For the period of April 2020 to February 2021, London Borough of Hackney did not respond to over 60% of the SARs submitted to them in the statutory timeframe. The oldest SAR was over 23 months. They have since been issued with a reprimand as well as a FOI practice recommendation.
London Borough of Lambeth has only responded to 74% of the SARs it has received within the statutory timescales from 1 August 2020 to 11 August 2021. This equates to 268 SARs. The council continues to have a backlog of SAR cases and, based on the updated figures, does not appear to be improving. They have been issued with a reprimand.
Over a six-month period in 2021, Virgin Media received over 9,500 SARs. 14% of these were not responded to during the statutory timeframe. However, their compliance in 2022 has seen improvements. A reprimand has been issued.

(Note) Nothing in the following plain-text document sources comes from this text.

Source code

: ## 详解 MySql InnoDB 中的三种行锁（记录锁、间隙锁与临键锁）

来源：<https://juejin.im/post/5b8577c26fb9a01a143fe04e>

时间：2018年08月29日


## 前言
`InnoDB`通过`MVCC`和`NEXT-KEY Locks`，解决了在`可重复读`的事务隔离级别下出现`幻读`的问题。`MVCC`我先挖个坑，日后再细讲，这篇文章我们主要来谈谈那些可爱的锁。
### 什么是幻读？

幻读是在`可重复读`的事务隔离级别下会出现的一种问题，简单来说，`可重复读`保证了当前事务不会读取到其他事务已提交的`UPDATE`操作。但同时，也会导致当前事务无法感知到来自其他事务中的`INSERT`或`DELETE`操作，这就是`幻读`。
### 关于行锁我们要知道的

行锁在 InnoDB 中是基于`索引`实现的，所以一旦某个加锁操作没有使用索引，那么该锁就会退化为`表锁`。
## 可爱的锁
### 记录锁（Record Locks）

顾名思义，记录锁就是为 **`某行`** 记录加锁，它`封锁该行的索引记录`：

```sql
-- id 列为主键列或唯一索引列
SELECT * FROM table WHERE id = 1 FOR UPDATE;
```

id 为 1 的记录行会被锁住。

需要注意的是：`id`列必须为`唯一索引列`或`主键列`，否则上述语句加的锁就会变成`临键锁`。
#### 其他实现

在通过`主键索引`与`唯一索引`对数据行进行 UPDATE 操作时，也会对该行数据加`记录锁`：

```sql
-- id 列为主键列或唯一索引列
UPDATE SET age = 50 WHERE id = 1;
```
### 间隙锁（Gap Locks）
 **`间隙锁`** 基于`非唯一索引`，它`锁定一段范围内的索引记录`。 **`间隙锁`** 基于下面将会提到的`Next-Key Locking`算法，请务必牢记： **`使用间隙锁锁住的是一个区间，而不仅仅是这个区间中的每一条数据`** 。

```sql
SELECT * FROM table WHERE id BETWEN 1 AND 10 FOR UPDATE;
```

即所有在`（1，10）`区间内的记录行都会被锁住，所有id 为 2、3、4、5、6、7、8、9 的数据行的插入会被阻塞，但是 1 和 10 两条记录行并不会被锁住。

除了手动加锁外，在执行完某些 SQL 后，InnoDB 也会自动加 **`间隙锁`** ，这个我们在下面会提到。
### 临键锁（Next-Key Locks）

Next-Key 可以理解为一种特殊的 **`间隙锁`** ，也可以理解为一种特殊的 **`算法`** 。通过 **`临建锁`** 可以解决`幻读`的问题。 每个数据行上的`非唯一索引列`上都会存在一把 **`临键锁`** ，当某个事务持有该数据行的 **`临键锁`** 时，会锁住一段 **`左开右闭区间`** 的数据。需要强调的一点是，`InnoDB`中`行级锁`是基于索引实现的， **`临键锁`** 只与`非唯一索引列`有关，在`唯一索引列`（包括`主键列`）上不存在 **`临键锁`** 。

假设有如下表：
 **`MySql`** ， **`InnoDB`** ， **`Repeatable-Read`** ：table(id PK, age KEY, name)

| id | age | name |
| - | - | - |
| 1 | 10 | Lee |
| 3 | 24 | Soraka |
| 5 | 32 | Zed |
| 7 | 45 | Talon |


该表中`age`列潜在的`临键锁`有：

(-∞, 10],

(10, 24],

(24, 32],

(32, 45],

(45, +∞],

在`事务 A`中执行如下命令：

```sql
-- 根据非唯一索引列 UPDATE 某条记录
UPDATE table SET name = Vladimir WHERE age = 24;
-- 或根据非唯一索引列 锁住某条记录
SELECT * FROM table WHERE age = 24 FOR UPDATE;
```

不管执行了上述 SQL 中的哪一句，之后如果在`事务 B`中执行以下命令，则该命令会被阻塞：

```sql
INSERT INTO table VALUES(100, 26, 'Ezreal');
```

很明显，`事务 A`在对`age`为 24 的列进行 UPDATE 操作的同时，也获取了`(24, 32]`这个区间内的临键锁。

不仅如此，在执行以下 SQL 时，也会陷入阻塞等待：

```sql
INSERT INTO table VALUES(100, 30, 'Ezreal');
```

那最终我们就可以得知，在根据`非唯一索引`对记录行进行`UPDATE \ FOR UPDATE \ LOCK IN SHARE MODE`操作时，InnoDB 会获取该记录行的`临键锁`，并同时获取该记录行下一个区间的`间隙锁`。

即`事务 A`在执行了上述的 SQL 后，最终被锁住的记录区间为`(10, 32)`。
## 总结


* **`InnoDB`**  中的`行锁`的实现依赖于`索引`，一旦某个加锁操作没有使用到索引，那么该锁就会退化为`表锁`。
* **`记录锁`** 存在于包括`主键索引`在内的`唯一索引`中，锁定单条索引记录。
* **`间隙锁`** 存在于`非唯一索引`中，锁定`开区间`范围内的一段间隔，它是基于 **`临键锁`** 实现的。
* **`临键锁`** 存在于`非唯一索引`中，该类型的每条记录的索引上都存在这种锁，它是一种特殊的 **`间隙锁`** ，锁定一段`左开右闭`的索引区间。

These organisations have between three and six months to make improvements or further enforcement action could be taken.

Some of the complaints included:

“I applied for access to my adoption and care records, and no one seems to know where these are. I was referred to another organisation who just referred me back to the Council. I was told my request was complex, but they refused to give me a time frame for a response. I am upset and angry and just want my files.”

“All we need is the asylum transcript so we can submit a humanitarian application. However, we can do nothing without those transcripts. I have chased this matter for seven months and have received nothing. My client's child is constantly at risk so long as he stays in the home country.”

“I was in care for many years and my file has been lost through a cyberattack. The original paper file was destroyed previously so I cannot access any of my personal data relating to my childhood. The file contained sensitive details of trauma I suffered, and I feel now this emotional abuse cannot be answered for.”

“I requested a password reset and the email it was sent to was not mine. I highlighted this as soon as I could and was told I was wrong. I then had someone set up online gaming accounts in my name the following week. I eventually managed to get through to the right team and they changed it. It should not take a customer this much effort to change something so simple and as a customer I should not have to explain to an advisor what a SAR is, and then chase it several times.”

“In January I made an SAR. In March I received written confirmation that stated the SAR was in progress. However, I still have not received the information. I feel powerless in this and have been adversely affected by the stress it has caused.”

“The delay in providing this information in relation of the allegations made against me is jeopardising my ability to defend myself and risks my whole career.”

John Edwards continued:

"We will continue to support organisations to meet their obligations to individuals, in addition to providing education to people about their rights. This includes developing a SAR generator to help people identify where their personal information is likely to be held and how to request it, at the same time as providing information to the organisation regarding what is required from them. We expect all information requests to be handled appropriately and in a timely way. This encourages public trust and confidence and ensures organisations stay on the right side of the law.”

A SAR is a request made by or on behalf of an individual for the information which they are entitled to ask for under Article 15 of the UK GDPR. Data subjects have the right to find out whether their personal data is being processed, where and why. The right to be forgotten allows the data subject to tell the data controller to delete their personal data, stop their data being distributed further, and potentially have third parties stop processing the data.

Organisations must comply with a SAR without undue delay, and at the latest within one month of receipt of the request or within one month of receipt of any information requested to confirm the requester’s identity or a fee.